** TASK INSTRUCTIONS **
Below are records; give the number of their lines that contain "fueron", and only that number.

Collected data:
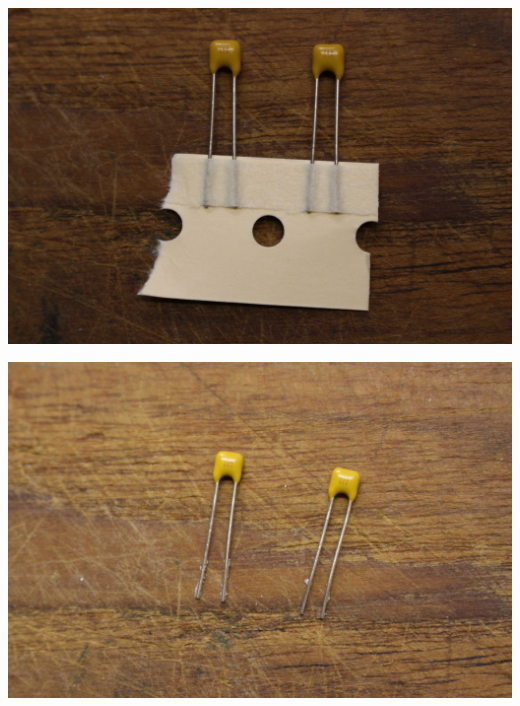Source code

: \documentclass{article}
\begin{document}
\vspace{1cm}

\begin{minipage}[b]{0.5\textwidth}
	\includegraphics[width=\textwidth]{Bilder/IMG_5546.JPG}
\end{minipage}
\begin{minipage}[b]{0.5\textwidth}
	\includegraphics[width=\textwidth]{Bilder/IMG_5547.JPG}
\end{minipage}

\vspace{0.5cm}
\end{document}
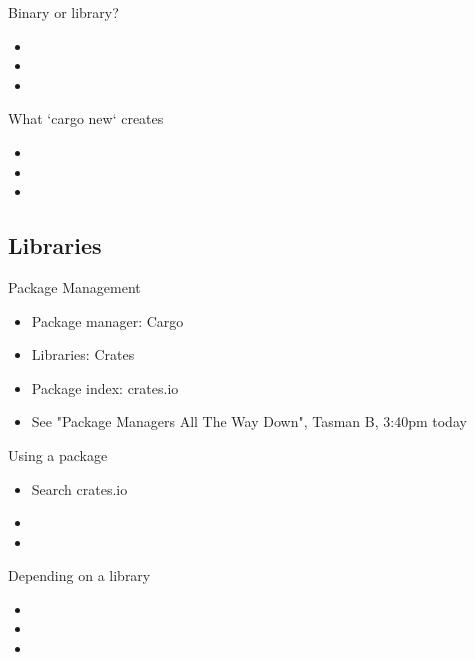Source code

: \documentclass[50pt]{beamer}
\begin{document}
    \begin{frame}
        Binary or library?
        \begin{itemize}
            \item
            \item
            \item
        \end{itemize}
    \end{frame}

    \begin{frame}
        What `cargo new` creates
        \begin{itemize}
            \item
            \item
            \item
        \end{itemize}
    \end{frame}


\subsection{Libraries }

    \begin{frame}
        Package Management
        \begin{itemize}
            \item Package manager: Cargo
            \item Libraries: Crates
            \item Package index: crates.io
            \item See "Package Managers All The Way Down", Tasman B, 3:40pm today
        \end{itemize}
    \end{frame}

    \begin{frame}
        Using a package
        \begin{itemize}
            \item Search crates.io
            \item
            \item
        \end{itemize}
    \end{frame}


    \begin{frame}
        Depending on a library
        \begin{itemize}
            \item
            \item
            \item
        \end{itemize}
    \end{frame}
\end{document}
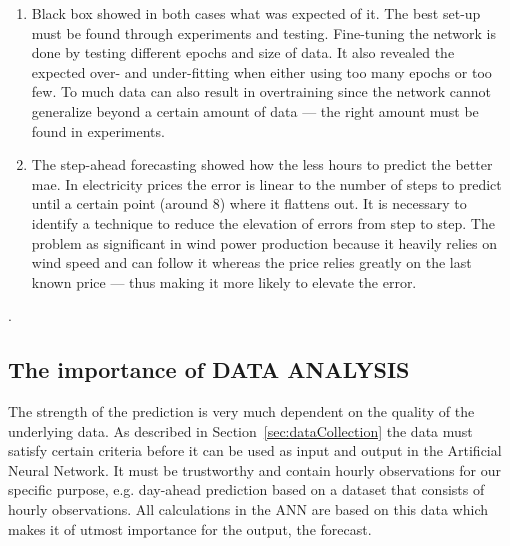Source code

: \begin{enumerate}
\item Black box showed in both cases what was expected of it. The best set-up must be found through experiments and testing. Fine-tuning the network is done by testing different epochs and size of data. It also revealed the expected over- and under-fitting when either using too many epochs or too few. To much data can also result in overtraining since the network cannot generalize beyond a certain amount of data --- the right amount must be found in experiments. 
\item The step-ahead forecasting showed how the less hours to predict the better mae. In electricity prices the error is linear to the number of steps to predict until a certain point (around 8) where it flattens out. It is necessary to identify a technique to reduce the elevation of errors from step to step. The problem as significant in wind power production because it heavily relies on wind speed and can follow it whereas the price relies greatly on the last known price --- thus making it more likely to elevate the error. 
\end{enumerate}



.

\subsection{The importance of DATA ANALYSIS}
The strength of the prediction is very much dependent on the quality of the underlying data. As described in Section~\ref{sec:dataCollection} the data must satisfy certain criteria before it can be used as input and output in the Artificial Neural Network. It must be trustworthy and contain hourly observations for our specific purpose, e.g. day-ahead prediction based on a dataset that consists of hourly observations. All calculations in the ANN are based on this data which makes it of utmost importance for the output, the forecast.

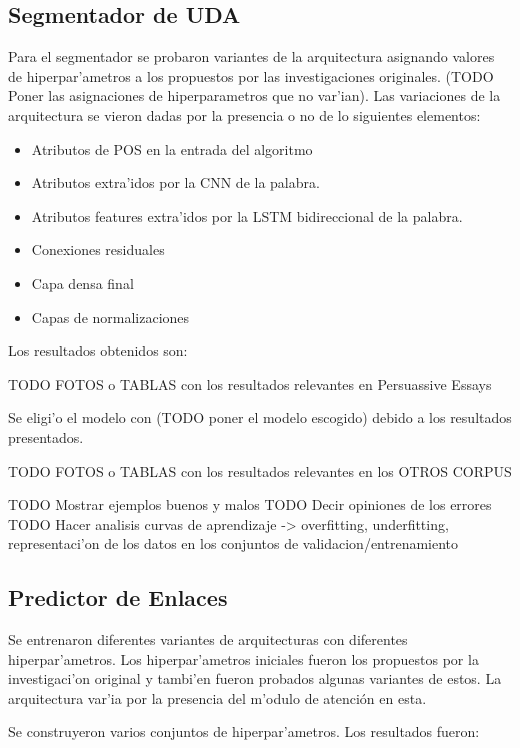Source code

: \subsection{Segmentador de UDA}

Para el segmentador se probaron variantes de la arquitectura asignando valores de hiperpar'ametros a los propuestos
por las investigaciones originales. (TODO Poner las asignaciones de hiperparametros que no var'ian). Las variaciones 
de la arquitectura se vieron dadas por la presencia o no de lo siguientes elementos:

\begin{itemize}
    \item Atributos de POS en la entrada del algoritmo
    \item Atributos extra'idos por la CNN de la palabra.
    \item Atributos features extra'idos por la LSTM bidireccional de la palabra.
    \item Conexiones residuales
    \item Capa densa final
    \item Capas de normalizaciones
\end{itemize}

Los resultados obtenidos son:

TODO FOTOS o TABLAS con los resultados relevantes en Persuassive Essays

Se eligi'o el modelo con (TODO poner el modelo escogido) debido a los resultados presentados.

TODO FOTOS o TABLAS con los resultados relevantes en los OTROS CORPUS

TODO Mostrar ejemplos buenos y malos
TODO Decir opiniones de los errores
TODO Hacer analisis curvas de aprendizaje -> overfitting, underfitting, representaci'on de los datos en los conjuntos de validacion/entrenamiento

\subsection{Predictor de Enlaces}

Se entrenaron diferentes variantes de arquitecturas con diferentes hiperpar'ametros. Los hiperpar'ametros
iniciales fueron los propuestos por la investigaci'on original y tambi'en fueron probados algunas variantes 
de estos. La arquitectura var'ia por la presencia del m'odulo de atención en esta.

Se construyeron varios conjuntos de hiperpar'ametros. Los resultados fueron:

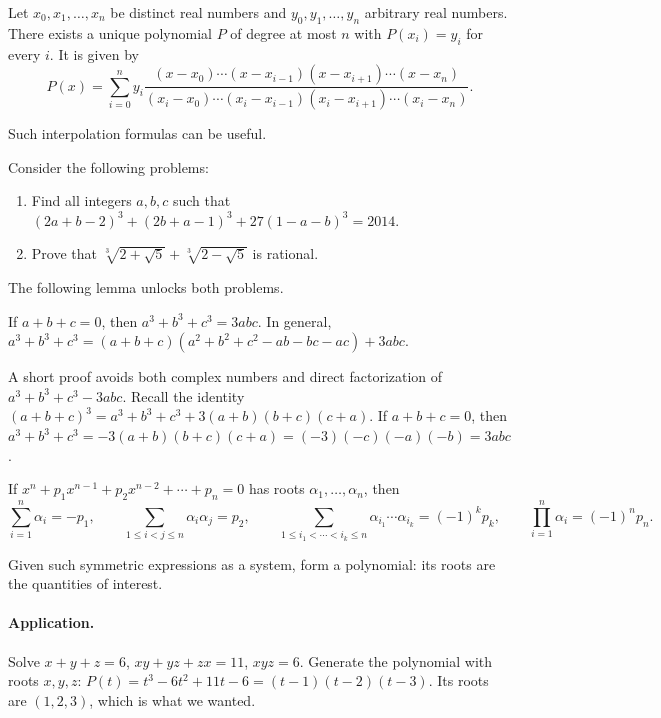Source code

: \documentclass[11pt,a4paper]{article}
\begin{document}
\setcounter{theorem}{57}\begin{lemma}
Let $x_0,x_1,\ldots,x_n$ be distinct real numbers and $y_0,y_1,\ldots,y_n$ arbitrary real numbers.
There exists a unique polynomial $P$ of degree at most $n$ with $P(x_i)=y_i$ for every $i$.
It is given by
\[
P(x)=\sum_{i=0}^n y_i
\frac{(x-x_0)\cdots(x-x_{i-1})(x-x_{i+1})\cdots(x-x_n)}
{(x_i-x_0)\cdots(x_i-x_{i-1})(x_i-x_{i+1})\cdots(x_i-x_n)}.
\]
\end{lemma}
Such interpolation formulas can be useful.

Consider the following problems:
\begin{enumerate}
\setcounter{enumi}{0}\item Find all integers $a,b,c$ such that
$(2a+b-2)^3+(2b+a-1)^3+27(1-a-b)^3=2014$.
\setcounter{enumi}{1}\item Prove that $\sqrt[3]{2+\sqrt5}+\sqrt[3]{2-\sqrt5}$ is rational.
\end{enumerate}
The following lemma unlocks both problems.
\setcounter{theorem}{62}\begin{lemma}\label{lemma:lb1-threecubes}
If $a+b+c=0$, then $a^3+b^3+c^3=3abc$.
In general,
$a^3+b^3+c^3=(a+b+c)(a^2+b^2+c^2-ab-bc-ac)+3abc$.
\end{lemma}
A short proof avoids both complex numbers and direct factorization of $a^3+b^3+c^3-3abc$.
Recall the identity $(a+b+c)^3=a^3+b^3+c^3+3(a+b)(b+c)(c+a)$.
If $a+b+c=0$, then
$a^3+b^3+c^3=-3(a+b)(b+c)(c+a)=(-3)(-c)(-a)(-b)=3abc$.

\setcounter{theorem}{64}\begin{lemma}
If $x^n+p_1x^{n-1}+p_2x^{n-2}+\cdots+p_n=0$ has roots $\alpha_1,\ldots,\alpha_n$, then
\[
\sum_{i=1}^n\alpha_i=-p_1,\qquad
\sum_{1\leq i<j\leq n}\alpha_i\alpha_j=p_2,\qquad
\sum_{1\leq i_1<\cdots<i_k\leq n}\alpha_{i_1}\cdots\alpha_{i_k}=(-1)^kp_k,\qquad
\prod_{i=1}^n\alpha_i=(-1)^np_n.
\]
\end{lemma}
Given such symmetric expressions as a system, form a polynomial: its roots are the quantities of interest.
\paragraph{Application.}
Solve $x+y+z=6$, $xy+yz+zx=11$, $xyz=6$.
Generate the polynomial with roots $x,y,z$:
$P(t)=t^3-6t^2+11t-6=(t-1)(t-2)(t-3)$.
Its roots are $(1,2,3)$, which is what we wanted.
\end{document}
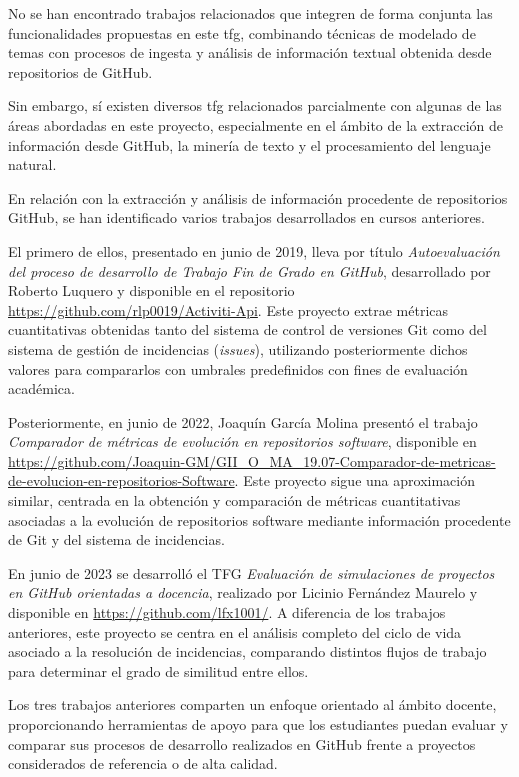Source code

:
No se han encontrado trabajos relacionados que integren de forma conjunta las
funcionalidades propuestas en este \acrshort{tfg}, combinando técnicas de
modelado de temas con procesos de ingesta y análisis de información textual
obtenida desde repositorios de GitHub.

Sin embargo, sí existen diversos \acrlong{tfg} relacionados parcialmente con
algunas de las áreas abordadas en este proyecto, especialmente en el ámbito de
la extracción de información desde GitHub, la minería de texto y el
procesamiento del lenguaje natural.

En relación con la extracción y análisis de información procedente de
repositorios GitHub, se han identificado varios trabajos desarrollados en
cursos anteriores.

El primero de ellos, presentado en junio de 2019, lleva por título
\textit{Autoevaluación del proceso de desarrollo de Trabajo Fin de Grado en
      GitHub}, desarrollado por Roberto Luquero y disponible en el repositorio
\url{https://github.com/rlp0019/Activiti-Api}. Este proyecto extrae métricas
cuantitativas obtenidas tanto del sistema de control de versiones Git como del
sistema de gestión de incidencias (\textit{issues}), utilizando posteriormente
dichos valores para compararlos con umbrales predefinidos con fines de
evaluación académica.

Posteriormente, en junio de 2022, Joaquín García Molina presentó el trabajo
\textit{Comparador de métricas de evolución en repositorios software},
disponible en
\url{https://github.com/Joaquin-GM/GII_O_MA_19.07-Comparador-de-metricas-de-evolucion-en-repositorios-Software}.
Este proyecto sigue una aproximación similar, centrada en la obtención y
comparación de métricas cuantitativas asociadas a la evolución de repositorios
software mediante información procedente de Git y del sistema de incidencias.

En junio de 2023 se desarrolló el TFG \textit{Evaluación de simulaciones de
      proyectos en GitHub orientadas a docencia}, realizado por Licinio Fernández
Maurelo y disponible en \url{https://github.com/lfx1001/}. A diferencia de los
trabajos anteriores, este proyecto se centra en el análisis completo del ciclo
de vida asociado a la resolución de incidencias, comparando distintos flujos de
trabajo para determinar el grado de similitud entre ellos.

Los tres trabajos anteriores comparten un enfoque orientado al ámbito docente,
proporcionando herramientas de apoyo para que los estudiantes puedan evaluar y
comparar sus procesos de desarrollo realizados en GitHub frente a proyectos
considerados de referencia o de alta calidad.

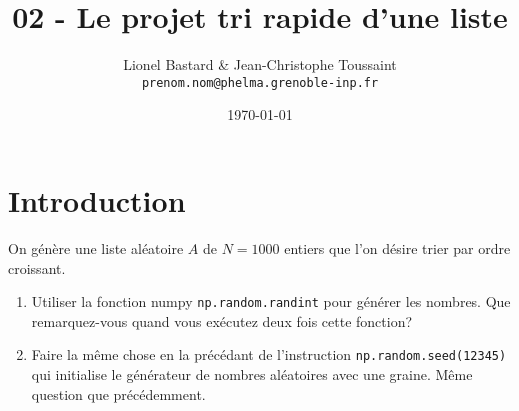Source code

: \documentclass[a4paper, 12pt]{article}
\begin{document}


\title{02 - Le projet tri rapide d'une liste}

\author{Lionel Bastard \& Jean-Christophe Toussaint\\
 \texttt{prenom.nom@phelma.grenoble-inp.fr}}
\date{\today}
 
\maketitle



\section{Introduction}

On génère une liste aléatoire $A$  de $N=1000$ entiers que l'on désire
trier par ordre croissant. 

\begin{enumerate} 
\item Utiliser la  fonction  numpy {\tt np.random.randint} pour générer les nombres.
Que remarquez-vous quand vous exécutez deux fois cette fonction?

\item Faire la même chose en la précédant de l'instruction 
{\tt np.random.seed(12345)} qui initialise le générateur de nombres aléatoires avec une graine.
Même question que précédemment.
\end{enumerate} 
\end{document}
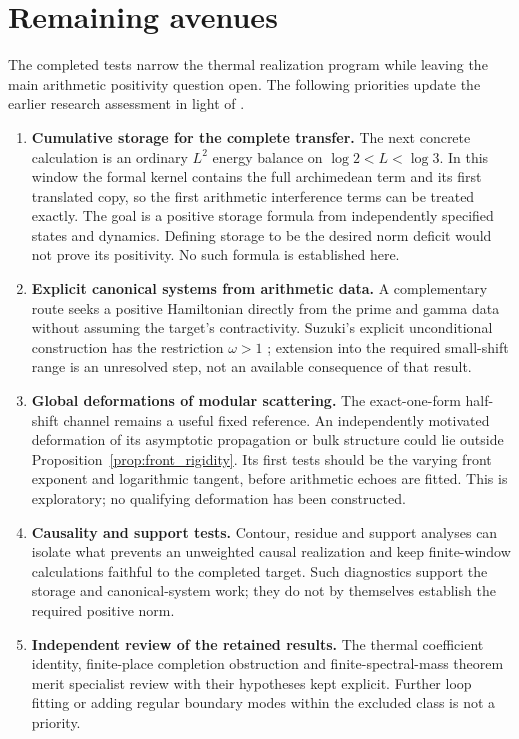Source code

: \section{Remaining avenues}
\label{sec:outlook}

The completed tests narrow the thermal realization program while
leaving the main arithmetic positivity question open. The following
priorities update the earlier research assessment \cite{AvenuesNote}
in light of \cite{InterfaceNote,BoundaryNote}.

\begin{enumerate}
\item \textbf{Cumulative storage for the complete transfer.}
The next concrete calculation is an ordinary $L^2$ energy balance on
$\log2<L<\log3$. In this window the formal kernel contains the full
archimedean term and its first translated copy, so the first arithmetic
interference terms can be treated exactly. The goal is a positive
storage formula from independently specified states and dynamics.
Defining storage to be the desired norm deficit would not prove its
positivity. No such formula is established here.

\item \textbf{Explicit canonical systems from arithmetic data.}
A complementary route seeks a positive Hamiltonian directly from the
prime and gamma data without assuming the target's contractivity.
Suzuki's explicit unconditional construction has the restriction
$\omega>1$ \cite{Suzuki}; extension into the required small-shift
range is an unresolved step, not an available consequence of that
result.

\item \textbf{Global deformations of modular scattering.}
The exact-one-form half-shift channel remains a useful fixed reference.
An independently motivated deformation of its asymptotic propagation
or bulk structure could lie outside Proposition~\ref{prop:front_rigidity}.
Its first tests should be the varying front exponent and logarithmic
tangent, before arithmetic echoes are fitted. This is exploratory;
no qualifying deformation has been constructed.

\item \textbf{Causality and support tests.}
Contour, residue and support analyses can isolate what prevents an
unweighted causal realization and keep finite-window calculations
faithful to the completed target. Such diagnostics support the storage
and canonical-system work; they do not by themselves establish the
required positive norm.

\item \textbf{Independent review of the retained results.}
The thermal coefficient identity, finite-place completion obstruction
and finite-spectral-mass theorem merit specialist review with their
hypotheses kept explicit. Further loop fitting or adding regular
boundary modes within the excluded class is not a priority.
\end{enumerate}
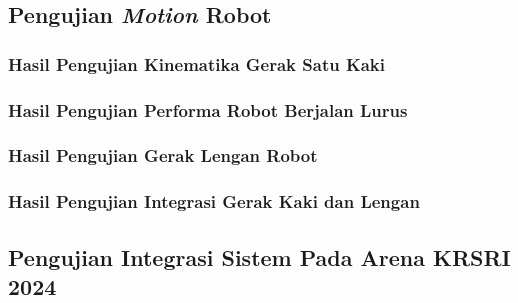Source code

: \subsection{Pengujian \emph{Motion} Robot}

\subsubsection{Hasil Pengujian Kinematika Gerak Satu Kaki}

\subsubsection{Hasil Pengujian Performa Robot Berjalan Lurus}

\subsubsection{Hasil Pengujian Gerak Lengan Robot}

\subsubsection{Hasil Pengujian Integrasi Gerak Kaki dan Lengan}


\subsection{Pengujian Integrasi Sistem Pada Arena KRSRI 2024}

** SOLUTION TO THIS PROBLEM **
2